### ACTIVITY
Provide the number of lines in the material containing the word "Frei", with nothing added.

### DATA SUPPLIED
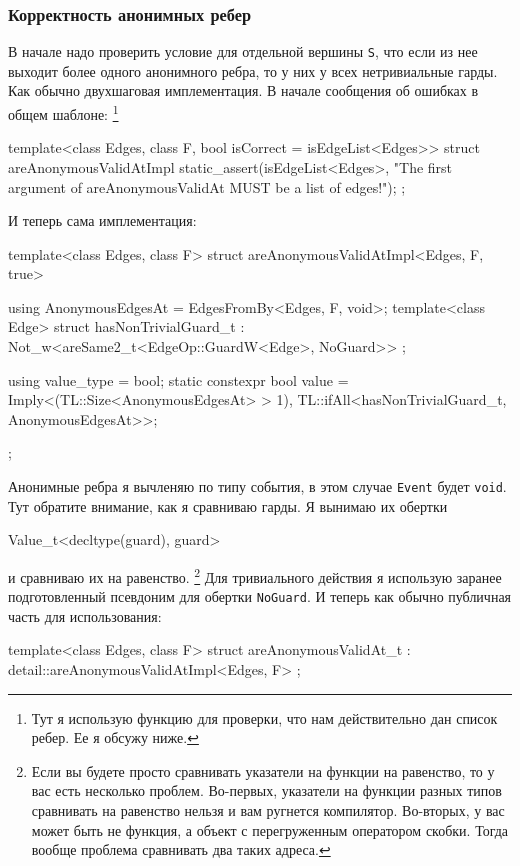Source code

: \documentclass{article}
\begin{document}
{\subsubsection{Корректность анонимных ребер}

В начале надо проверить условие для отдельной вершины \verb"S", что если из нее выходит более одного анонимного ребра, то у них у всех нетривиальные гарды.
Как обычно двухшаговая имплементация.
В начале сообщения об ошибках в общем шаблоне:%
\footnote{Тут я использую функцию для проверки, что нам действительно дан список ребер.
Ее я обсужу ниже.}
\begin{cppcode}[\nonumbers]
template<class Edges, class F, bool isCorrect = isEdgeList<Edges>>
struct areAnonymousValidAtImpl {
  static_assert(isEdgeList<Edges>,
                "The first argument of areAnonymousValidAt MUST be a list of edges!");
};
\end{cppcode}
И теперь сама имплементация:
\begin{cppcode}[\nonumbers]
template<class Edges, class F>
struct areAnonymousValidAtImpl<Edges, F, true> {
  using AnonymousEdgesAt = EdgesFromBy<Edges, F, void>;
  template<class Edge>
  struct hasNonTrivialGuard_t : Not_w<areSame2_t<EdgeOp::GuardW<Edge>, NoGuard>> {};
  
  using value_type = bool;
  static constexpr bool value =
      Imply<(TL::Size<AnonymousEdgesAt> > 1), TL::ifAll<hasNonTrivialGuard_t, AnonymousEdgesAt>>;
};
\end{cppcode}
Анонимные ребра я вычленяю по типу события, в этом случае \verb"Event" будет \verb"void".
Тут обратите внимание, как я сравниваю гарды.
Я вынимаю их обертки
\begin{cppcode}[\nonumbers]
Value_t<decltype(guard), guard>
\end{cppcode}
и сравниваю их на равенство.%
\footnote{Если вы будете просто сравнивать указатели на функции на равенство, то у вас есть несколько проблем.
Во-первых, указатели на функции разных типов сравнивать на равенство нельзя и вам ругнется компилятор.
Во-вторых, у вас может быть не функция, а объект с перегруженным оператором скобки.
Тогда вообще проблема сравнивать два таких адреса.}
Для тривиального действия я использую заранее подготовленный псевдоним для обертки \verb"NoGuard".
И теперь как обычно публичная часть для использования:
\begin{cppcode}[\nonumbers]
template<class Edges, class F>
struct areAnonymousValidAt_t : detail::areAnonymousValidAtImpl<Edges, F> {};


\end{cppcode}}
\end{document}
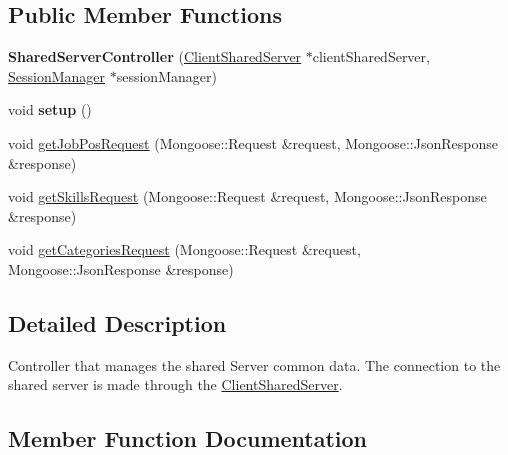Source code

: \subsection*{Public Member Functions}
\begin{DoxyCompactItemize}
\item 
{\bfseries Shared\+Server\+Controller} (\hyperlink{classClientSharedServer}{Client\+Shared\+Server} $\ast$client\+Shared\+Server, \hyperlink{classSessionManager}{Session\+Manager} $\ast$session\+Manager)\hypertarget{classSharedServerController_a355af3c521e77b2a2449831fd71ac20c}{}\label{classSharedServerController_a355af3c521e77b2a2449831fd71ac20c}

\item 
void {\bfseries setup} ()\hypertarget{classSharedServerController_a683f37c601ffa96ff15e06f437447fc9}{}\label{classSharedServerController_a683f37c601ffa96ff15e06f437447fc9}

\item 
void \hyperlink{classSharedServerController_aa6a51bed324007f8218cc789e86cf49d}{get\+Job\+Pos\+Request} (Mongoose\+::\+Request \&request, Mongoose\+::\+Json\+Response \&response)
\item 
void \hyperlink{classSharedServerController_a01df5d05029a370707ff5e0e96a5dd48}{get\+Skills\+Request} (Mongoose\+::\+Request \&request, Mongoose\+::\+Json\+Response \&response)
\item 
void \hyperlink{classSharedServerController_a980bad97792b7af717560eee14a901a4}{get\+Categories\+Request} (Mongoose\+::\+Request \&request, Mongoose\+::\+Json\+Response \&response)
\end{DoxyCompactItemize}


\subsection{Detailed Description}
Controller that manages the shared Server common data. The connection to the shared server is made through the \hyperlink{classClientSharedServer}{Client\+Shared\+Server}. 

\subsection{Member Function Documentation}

==

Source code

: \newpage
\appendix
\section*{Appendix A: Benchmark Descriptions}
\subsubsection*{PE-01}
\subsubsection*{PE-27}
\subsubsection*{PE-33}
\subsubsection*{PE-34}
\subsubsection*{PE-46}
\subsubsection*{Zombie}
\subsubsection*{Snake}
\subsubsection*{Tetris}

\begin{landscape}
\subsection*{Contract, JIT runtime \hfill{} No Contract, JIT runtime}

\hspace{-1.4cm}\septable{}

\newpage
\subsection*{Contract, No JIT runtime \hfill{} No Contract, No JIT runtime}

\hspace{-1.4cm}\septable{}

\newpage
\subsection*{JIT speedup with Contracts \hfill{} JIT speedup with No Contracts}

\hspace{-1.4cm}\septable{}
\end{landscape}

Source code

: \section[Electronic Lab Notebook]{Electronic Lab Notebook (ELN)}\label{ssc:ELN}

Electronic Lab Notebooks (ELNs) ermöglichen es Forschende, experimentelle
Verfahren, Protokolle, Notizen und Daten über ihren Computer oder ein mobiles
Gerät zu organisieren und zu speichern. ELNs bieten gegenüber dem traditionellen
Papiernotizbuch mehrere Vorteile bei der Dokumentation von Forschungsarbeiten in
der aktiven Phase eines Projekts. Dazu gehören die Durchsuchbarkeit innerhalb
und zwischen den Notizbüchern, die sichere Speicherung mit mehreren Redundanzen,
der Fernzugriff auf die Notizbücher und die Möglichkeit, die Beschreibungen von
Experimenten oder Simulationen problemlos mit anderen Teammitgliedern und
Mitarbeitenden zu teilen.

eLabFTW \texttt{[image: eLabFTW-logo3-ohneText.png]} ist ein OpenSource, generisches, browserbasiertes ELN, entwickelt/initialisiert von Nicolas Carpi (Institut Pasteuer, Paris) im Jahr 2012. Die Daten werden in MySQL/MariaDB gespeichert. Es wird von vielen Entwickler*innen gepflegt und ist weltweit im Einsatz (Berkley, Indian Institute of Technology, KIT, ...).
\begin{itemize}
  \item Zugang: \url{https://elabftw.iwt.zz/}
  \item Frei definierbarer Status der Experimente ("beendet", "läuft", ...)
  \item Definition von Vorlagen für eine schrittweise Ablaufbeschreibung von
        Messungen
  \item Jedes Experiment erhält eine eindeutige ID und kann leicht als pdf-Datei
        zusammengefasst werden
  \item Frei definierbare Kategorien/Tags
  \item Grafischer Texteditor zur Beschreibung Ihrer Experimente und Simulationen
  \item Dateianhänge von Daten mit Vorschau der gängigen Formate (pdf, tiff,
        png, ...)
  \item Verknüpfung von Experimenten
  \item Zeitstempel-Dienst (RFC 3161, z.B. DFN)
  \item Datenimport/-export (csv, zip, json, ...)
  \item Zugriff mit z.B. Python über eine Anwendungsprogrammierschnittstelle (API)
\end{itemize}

---

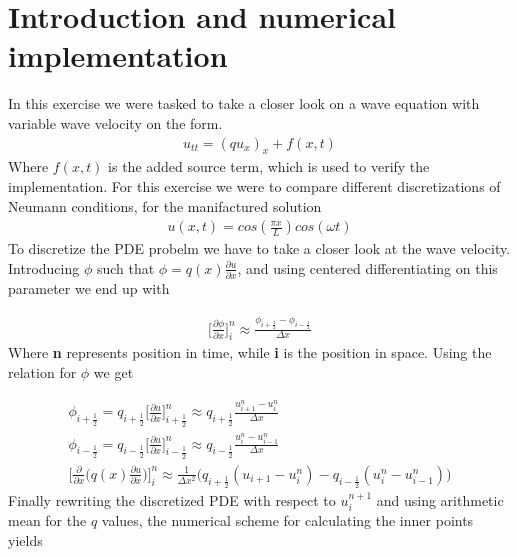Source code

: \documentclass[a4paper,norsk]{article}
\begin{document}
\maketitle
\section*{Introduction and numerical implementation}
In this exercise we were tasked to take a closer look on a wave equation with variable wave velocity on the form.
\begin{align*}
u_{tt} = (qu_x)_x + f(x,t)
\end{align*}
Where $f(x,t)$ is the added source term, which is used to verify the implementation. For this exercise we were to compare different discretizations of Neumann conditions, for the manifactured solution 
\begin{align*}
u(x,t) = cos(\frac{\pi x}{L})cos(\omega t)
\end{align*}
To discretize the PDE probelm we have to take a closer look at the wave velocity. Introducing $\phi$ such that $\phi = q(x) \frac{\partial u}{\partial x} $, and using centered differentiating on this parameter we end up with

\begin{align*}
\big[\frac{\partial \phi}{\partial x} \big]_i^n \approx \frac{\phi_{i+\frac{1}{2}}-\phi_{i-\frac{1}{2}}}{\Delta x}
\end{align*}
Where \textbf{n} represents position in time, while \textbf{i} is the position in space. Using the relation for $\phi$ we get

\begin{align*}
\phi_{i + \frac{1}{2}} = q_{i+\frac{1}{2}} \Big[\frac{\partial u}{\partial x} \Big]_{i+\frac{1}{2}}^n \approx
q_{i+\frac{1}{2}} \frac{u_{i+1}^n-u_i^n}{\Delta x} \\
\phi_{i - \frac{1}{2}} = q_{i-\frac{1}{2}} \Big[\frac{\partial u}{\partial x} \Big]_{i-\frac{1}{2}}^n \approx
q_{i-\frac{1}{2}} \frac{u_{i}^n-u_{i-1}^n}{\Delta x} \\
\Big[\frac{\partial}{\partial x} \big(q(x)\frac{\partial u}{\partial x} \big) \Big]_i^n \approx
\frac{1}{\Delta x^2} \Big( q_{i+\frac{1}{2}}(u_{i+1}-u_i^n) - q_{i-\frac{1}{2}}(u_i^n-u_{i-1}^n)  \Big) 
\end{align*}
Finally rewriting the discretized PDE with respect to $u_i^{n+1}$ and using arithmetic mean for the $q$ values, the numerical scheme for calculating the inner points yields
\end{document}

### SOLUTION
2